Conditions at one of the laboratories operated by the diagnostics startup Theranos are so bad that, in some respects, they constitute an “immediate jeopardy to patient health and safety,” according to the US government’s Centers for Medicare and Medicaid Services (CMS). The federal agency fired off a letter to Theranos’s lab director Sunil Dhawan earlier this week (January 25), warning that the company had 10 days to address unspecified problems with its blood-based tests, with its analytic systems, and with staff at a facility in Newark, California.
“This type of letter is one step down from ‘we’re shutting you down immediately!’” Tim Hammill, director of clinical labs for the University of California, San Francisco, told Wired. “Then again, any details are completely conjecture because the letter doesn’t say what Theranos is being cited on.”

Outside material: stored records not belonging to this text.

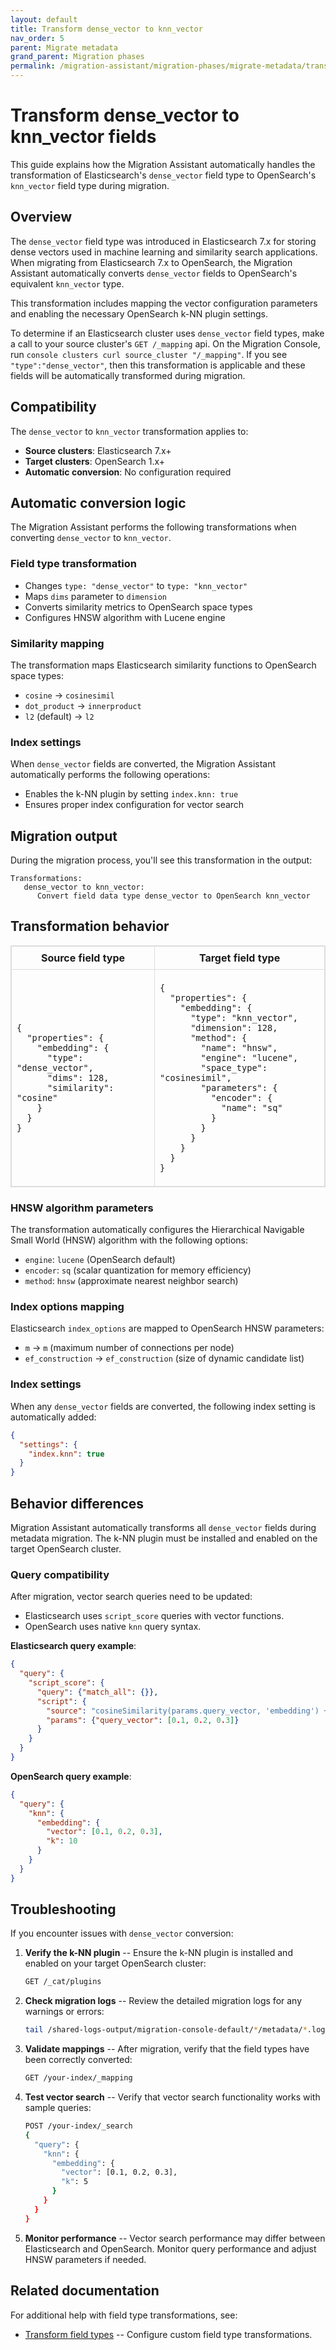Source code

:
 ```yaml
---
layout: default
title: Transform dense_vector to knn_vector
nav_order: 5
parent: Migrate metadata
grand_parent: Migration phases
permalink: /migration-assistant/migration-phases/migrate-metadata/transform-dense-vector-knn-vector/
---
```


# Transform dense_vector to knn_vector fields


This guide explains how the Migration Assistant automatically handles the transformation of Elasticsearch's `dense_vector` field type to OpenSearch's `knn_vector` field type during migration.

## Overview

The `dense_vector` field type was introduced in Elasticsearch 7.x for storing dense vectors used in machine learning and similarity search applications. When migrating from Elasticsearch 7.x to OpenSearch, the Migration Assistant automatically converts `dense_vector` fields to OpenSearch's equivalent `knn_vector` type.

This transformation includes mapping the vector configuration parameters and enabling the necessary OpenSearch k-NN plugin settings.

To determine if an Elasticsearch cluster uses `dense_vector` field types, make a call to your source cluster's `GET /_mapping` api. On the Migration Console, run `console clusters curl source_cluster "/_mapping"`.  If you see `"type":"dense_vector"`, then this transformation is applicable and these fields will be automatically transformed during migration.

## Compatibility

The `dense_vector` to `knn_vector` transformation applies to:
- **Source clusters**: Elasticsearch 7.x+
- **Target clusters**: OpenSearch 1.x+
- **Automatic conversion**: No configuration required

## Automatic conversion logic

The Migration Assistant performs the following transformations when converting `dense_vector` to `knn_vector`.

### Field type transformation
- Changes `type: "dense_vector"` to `type: "knn_vector"`
- Maps `dims` parameter to `dimension`
- Converts similarity metrics to OpenSearch space types
- Configures HNSW algorithm with Lucene engine

### Similarity mapping
The transformation maps Elasticsearch similarity functions to OpenSearch space types:
- `cosine` → `cosinesimil`
- `dot_product` → `innerproduct`
- `l2` (default) → `l2`

### Index settings
When `dense_vector` fields are converted, the Migration Assistant automatically performs the following operations:
- Enables the k-NN plugin by setting `index.knn: true`
- Ensures proper index configuration for vector search

## Migration output

During the migration process, you'll see this transformation in the output:

```
Transformations:
   dense_vector to knn_vector:
      Convert field data type dense_vector to OpenSearch knn_vector
```

## Transformation behavior

<table style="border-collapse: collapse; border: 1px solid #ddd;">
  <thead>
    <tr>
      <th style="border: 1px solid #ddd; padding: 8px;">Source field type</th>
      <th style="border: 1px solid #ddd; padding: 8px;">Target field type</th>
    </tr>
  </thead>
  <tbody>
    <tr>
      <td style="border: 1px solid #ddd; padding: 8px;">
        <pre><code>{
  "properties": {
    "embedding": {
      "type": "dense_vector",
      "dims": 128,
      "similarity": "cosine"
    }
  }
}</code></pre>
      </td>
      <td style="border: 1px solid #ddd; padding: 8px;">
        <pre><code>{
  "properties": {
    "embedding": {
      "type": "knn_vector",
      "dimension": 128,
      "method": {
        "name": "hnsw",
        "engine": "lucene",
        "space_type": "cosinesimil",
        "parameters": {
          "encoder": {
            "name": "sq"
          }
        }
      }
    }
  }
}</code></pre>
      </td>
    </tr>
  </tbody>
</table>

### HNSW algorithm parameters

The transformation automatically configures the Hierarchical Navigable Small World (HNSW) algorithm with the following options:
- `engine`: `lucene` (OpenSearch default)
- `encoder`: `sq` (scalar quantization for memory efficiency)
- `method`: `hnsw` (approximate nearest neighbor search)

### Index options mapping

Elasticsearch `index_options` are mapped to OpenSearch HNSW parameters:
- `m` → `m` (maximum number of connections per node)
- `ef_construction` → `ef_construction` (size of dynamic candidate list)

### Index settings

When any `dense_vector` fields are converted, the following index setting is automatically added:

```json
{
  "settings": {
    "index.knn": true
  }
}
```

## Behavior differences

Migration Assistant automatically transforms all `dense_vector` fields during metadata migration. The k-NN plugin must be installed and enabled on the target OpenSearch cluster.

### Query compatibility

After migration, vector search queries need to be updated:
- Elasticsearch uses `script_score` queries with vector functions.
- OpenSearch uses native `knn` query syntax.

**Elasticsearch query example**:
```json
{
  "query": {
    "script_score": {
      "query": {"match_all": {}},
      "script": {
        "source": "cosineSimilarity(params.query_vector, 'embedding') + 1.0",
        "params": {"query_vector": [0.1, 0.2, 0.3]}
      }
    }
  }
}
```

**OpenSearch query example**:
```json
{
  "query": {
    "knn": {
      "embedding": {
        "vector": [0.1, 0.2, 0.3],
        "k": 10
      }
    }
  }
}
```

## Troubleshooting

If you encounter issues with `dense_vector` conversion:

1. **Verify the k-NN plugin** -- Ensure the k-NN plugin is installed and enabled on your target OpenSearch cluster:
   ```bash
   GET /_cat/plugins
   ```

2. **Check migration logs** -- Review the detailed migration logs for any warnings or errors:
   ```bash
   tail /shared-logs-output/migration-console-default/*/metadata/*.log
   ```

3. **Validate mappings** -- After migration, verify that the field types have been correctly converted:
   ```bash
   GET /your-index/_mapping
   ```

4. **Test vector search** -- Verify that vector search functionality works with sample queries:
   ```bash
   POST /your-index/_search
   {
     "query": {
       "knn": {
         "embedding": {
           "vector": [0.1, 0.2, 0.3],
           "k": 5
         }
       }
     }
   }
   ```

5. **Monitor performance** -- Vector search performance may differ between Elasticsearch and OpenSearch. Monitor query performance and adjust HNSW parameters if needed.

## Related documentation

For additional help with field type transformations, see:
- [Transform field types]({{site.url}}{{site.baseurl}}/migration-assistant/migration-phases/migrate-metadata/handling-field-type-breaking-changes/) -- Configure custom field type transformations.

Theranos is no stranger to running afoul of federal and state regulators. The CMS warned the company in 2013 that 10 of its blood tests failed to meet required standards. In 2014, the California Department of Public Health gave the lab “unsatisfactory” scores on two of its blood tests, according to The Verge.
Theranos told The Verge that the CMS’s inspection began months ago and that the company had since made changes at its Newark lab.